> [THE TASK]:
Give back the data below word for word. Any image in it should be left out.

(Source texts of formatted documents)
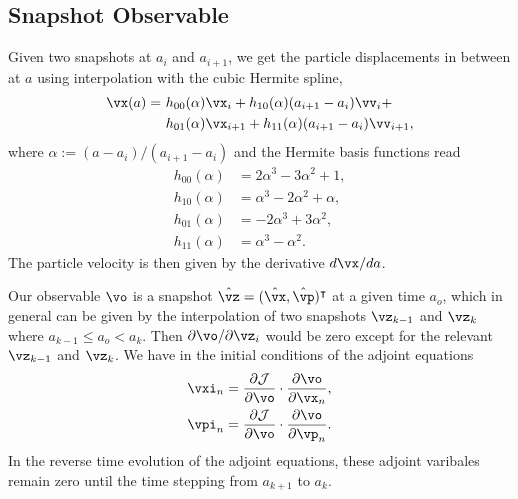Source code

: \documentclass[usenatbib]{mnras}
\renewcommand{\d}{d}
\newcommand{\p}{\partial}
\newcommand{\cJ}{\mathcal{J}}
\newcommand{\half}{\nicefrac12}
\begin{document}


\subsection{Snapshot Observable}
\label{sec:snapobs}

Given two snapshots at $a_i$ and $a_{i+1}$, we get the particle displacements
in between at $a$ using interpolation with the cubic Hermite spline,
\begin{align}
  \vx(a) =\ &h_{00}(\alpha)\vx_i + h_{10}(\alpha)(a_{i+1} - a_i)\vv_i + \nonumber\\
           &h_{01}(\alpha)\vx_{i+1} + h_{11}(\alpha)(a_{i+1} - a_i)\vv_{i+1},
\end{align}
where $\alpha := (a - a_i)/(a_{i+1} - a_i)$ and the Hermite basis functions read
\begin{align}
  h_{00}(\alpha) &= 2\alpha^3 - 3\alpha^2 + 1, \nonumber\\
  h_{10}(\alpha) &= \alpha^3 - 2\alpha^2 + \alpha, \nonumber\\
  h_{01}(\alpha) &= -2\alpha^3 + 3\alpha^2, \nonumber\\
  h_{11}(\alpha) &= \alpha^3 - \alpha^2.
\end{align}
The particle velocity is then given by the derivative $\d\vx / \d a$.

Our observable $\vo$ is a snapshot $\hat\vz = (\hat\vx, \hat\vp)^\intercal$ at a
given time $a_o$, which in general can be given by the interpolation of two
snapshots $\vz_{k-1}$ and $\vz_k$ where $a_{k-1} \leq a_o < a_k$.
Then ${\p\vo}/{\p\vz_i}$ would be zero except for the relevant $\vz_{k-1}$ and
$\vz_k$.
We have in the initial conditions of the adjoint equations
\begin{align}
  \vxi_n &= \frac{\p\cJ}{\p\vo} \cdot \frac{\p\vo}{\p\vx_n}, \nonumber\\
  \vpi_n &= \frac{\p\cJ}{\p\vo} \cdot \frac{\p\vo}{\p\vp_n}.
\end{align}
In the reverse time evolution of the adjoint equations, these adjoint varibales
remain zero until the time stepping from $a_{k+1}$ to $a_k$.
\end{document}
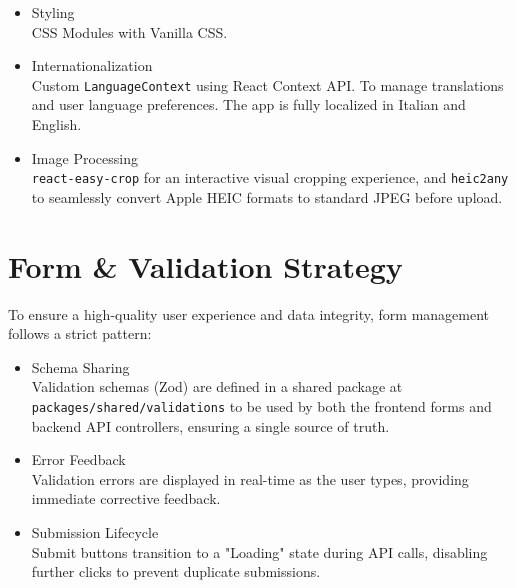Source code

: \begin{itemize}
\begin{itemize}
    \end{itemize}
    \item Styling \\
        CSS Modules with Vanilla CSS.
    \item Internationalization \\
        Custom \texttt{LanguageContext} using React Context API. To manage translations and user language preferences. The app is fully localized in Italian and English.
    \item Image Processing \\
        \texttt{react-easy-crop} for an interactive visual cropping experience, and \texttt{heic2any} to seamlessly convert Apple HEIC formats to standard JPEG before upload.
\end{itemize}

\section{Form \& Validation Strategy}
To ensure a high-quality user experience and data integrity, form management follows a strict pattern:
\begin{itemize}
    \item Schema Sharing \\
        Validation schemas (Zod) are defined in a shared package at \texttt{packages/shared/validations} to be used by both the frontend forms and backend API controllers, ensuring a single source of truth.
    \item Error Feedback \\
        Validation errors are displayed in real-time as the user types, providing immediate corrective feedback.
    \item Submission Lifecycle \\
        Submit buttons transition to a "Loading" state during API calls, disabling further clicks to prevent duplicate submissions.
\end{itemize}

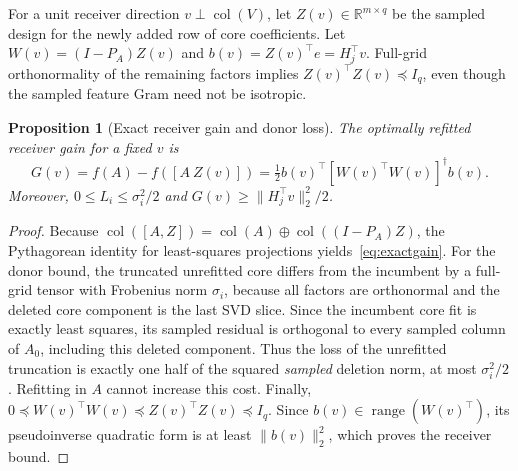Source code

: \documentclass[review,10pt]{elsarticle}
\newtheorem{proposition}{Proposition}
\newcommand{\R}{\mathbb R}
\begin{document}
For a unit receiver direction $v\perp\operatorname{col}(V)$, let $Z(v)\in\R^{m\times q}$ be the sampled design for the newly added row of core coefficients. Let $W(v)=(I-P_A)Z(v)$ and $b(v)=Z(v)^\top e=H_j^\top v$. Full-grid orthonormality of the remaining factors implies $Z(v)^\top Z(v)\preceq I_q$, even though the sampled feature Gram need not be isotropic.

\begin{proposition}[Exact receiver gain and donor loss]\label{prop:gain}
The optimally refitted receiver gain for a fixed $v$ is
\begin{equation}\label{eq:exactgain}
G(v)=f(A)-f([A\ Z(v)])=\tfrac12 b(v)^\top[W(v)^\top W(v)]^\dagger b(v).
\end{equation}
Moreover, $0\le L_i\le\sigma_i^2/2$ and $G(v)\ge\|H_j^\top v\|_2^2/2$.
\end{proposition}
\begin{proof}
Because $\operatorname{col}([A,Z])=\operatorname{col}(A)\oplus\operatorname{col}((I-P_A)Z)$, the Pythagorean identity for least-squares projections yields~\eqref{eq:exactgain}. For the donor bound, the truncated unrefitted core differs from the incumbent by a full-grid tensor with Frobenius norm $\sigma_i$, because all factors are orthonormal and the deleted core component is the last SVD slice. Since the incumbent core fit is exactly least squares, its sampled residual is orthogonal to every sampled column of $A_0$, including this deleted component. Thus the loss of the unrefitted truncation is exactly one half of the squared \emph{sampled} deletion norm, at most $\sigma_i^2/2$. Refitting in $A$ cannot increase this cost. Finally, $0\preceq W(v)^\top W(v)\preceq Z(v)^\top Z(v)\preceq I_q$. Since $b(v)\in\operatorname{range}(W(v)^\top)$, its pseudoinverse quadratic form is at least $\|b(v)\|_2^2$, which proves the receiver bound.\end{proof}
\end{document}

> [RESPONSE TO THIS TASK]:
Source code

: \documentclass[usenatbib]{mnras}
\renewcommand{\d}{d}
\newcommand{\p}{\partial}
\newcommand{\cJ}{\mathcal{J}}
\newcommand{\half}{\nicefrac12}
\begin{document}


\subsection{Snapshot Observable}
\label{sec:snapobs}

Given two snapshots at $a_i$ and $a_{i+1}$, we get the particle displacements
in between at $a$ using interpolation with the cubic Hermite spline,
\begin{align}
  \vx(a) =\ &h_{00}(\alpha)\vx_i + h_{10}(\alpha)(a_{i+1} - a_i)\vv_i + \nonumber\\
           &h_{01}(\alpha)\vx_{i+1} + h_{11}(\alpha)(a_{i+1} - a_i)\vv_{i+1},
\end{align}
where $\alpha := (a - a_i)/(a_{i+1} - a_i)$ and the Hermite basis functions read
\begin{align}
  h_{00}(\alpha) &= 2\alpha^3 - 3\alpha^2 + 1, \nonumber\\
  h_{10}(\alpha) &= \alpha^3 - 2\alpha^2 + \alpha, \nonumber\\
  h_{01}(\alpha) &= -2\alpha^3 + 3\alpha^2, \nonumber\\
  h_{11}(\alpha) &= \alpha^3 - \alpha^2.
\end{align}
The particle velocity is then given by the derivative $\d\vx / \d a$.

Our observable $\vo$ is a snapshot $\hat\vz = (\hat\vx, \hat\vp)^\intercal$ at a
given time $a_o$, which in general can be given by the interpolation of two
snapshots $\vz_{k-1}$ and $\vz_k$ where $a_{k-1} \leq a_o < a_k$.
Then ${\p\vo}/{\p\vz_i}$ would be zero except for the relevant $\vz_{k-1}$ and
$\vz_k$.
We have in the initial conditions of the adjoint equations
\begin{align}
  \vxi_n &= \frac{\p\cJ}{\p\vo} \cdot \frac{\p\vo}{\p\vx_n}, \nonumber\\
  \vpi_n &= \frac{\p\cJ}{\p\vo} \cdot \frac{\p\vo}{\p\vp_n}.
\end{align}
In the reverse time evolution of the adjoint equations, these adjoint varibales
remain zero until the time stepping from $a_{k+1}$ to $a_k$.
\end{document}
Source code

: \begin{itemize}
\begin{itemize}
    \end{itemize}
    \item Styling \\
        CSS Modules with Vanilla CSS.
    \item Internationalization \\
        Custom \texttt{LanguageContext} using React Context API. To manage translations and user language preferences. The app is fully localized in Italian and English.
    \item Image Processing \\
        \texttt{react-easy-crop} for an interactive visual cropping experience, and \texttt{heic2any} to seamlessly convert Apple HEIC formats to standard JPEG before upload.
\end{itemize}

\section{Form \& Validation Strategy}
To ensure a high-quality user experience and data integrity, form management follows a strict pattern:
\begin{itemize}
    \item Schema Sharing \\
        Validation schemas (Zod) are defined in a shared package at \texttt{packages/shared/validations} to be used by both the frontend forms and backend API controllers, ensuring a single source of truth.
    \item Error Feedback \\
        Validation errors are displayed in real-time as the user types, providing immediate corrective feedback.
    \item Submission Lifecycle \\
        Submit buttons transition to a "Loading" state during API calls, disabling further clicks to prevent duplicate submissions.
\end{itemize}

Source code

: \documentclass[review,10pt]{elsarticle}
\newtheorem{proposition}{Proposition}
\newcommand{\R}{\mathbb R}
\begin{document}
For a unit receiver direction $v\perp\operatorname{col}(V)$, let $Z(v)\in\R^{m\times q}$ be the sampled design for the newly added row of core coefficients. Let $W(v)=(I-P_A)Z(v)$ and $b(v)=Z(v)^\top e=H_j^\top v$. Full-grid orthonormality of the remaining factors implies $Z(v)^\top Z(v)\preceq I_q$, even though the sampled feature Gram need not be isotropic.

\begin{proposition}[Exact receiver gain and donor loss]\label{prop:gain}
The optimally refitted receiver gain for a fixed $v$ is
\begin{equation}\label{eq:exactgain}
G(v)=f(A)-f([A\ Z(v)])=\tfrac12 b(v)^\top[W(v)^\top W(v)]^\dagger b(v).
\end{equation}
Moreover, $0\le L_i\le\sigma_i^2/2$ and $G(v)\ge\|H_j^\top v\|_2^2/2$.
\end{proposition}
\begin{proof}
Because $\operatorname{col}([A,Z])=\operatorname{col}(A)\oplus\operatorname{col}((I-P_A)Z)$, the Pythagorean identity for least-squares projections yields~\eqref{eq:exactgain}. For the donor bound, the truncated unrefitted core differs from the incumbent by a full-grid tensor with Frobenius norm $\sigma_i$, because all factors are orthonormal and the deleted core component is the last SVD slice. Since the incumbent core fit is exactly least squares, its sampled residual is orthogonal to every sampled column of $A_0$, including this deleted component. Thus the loss of the unrefitted truncation is exactly one half of the squared \emph{sampled} deletion norm, at most $\sigma_i^2/2$. Refitting in $A$ cannot increase this cost. Finally, $0\preceq W(v)^\top W(v)\preceq Z(v)^\top Z(v)\preceq I_q$. Since $b(v)\in\operatorname{range}(W(v)^\top)$, its pseudoinverse quadratic form is at least $\|b(v)\|_2^2$, which proves the receiver bound.\end{proof}
\end{document}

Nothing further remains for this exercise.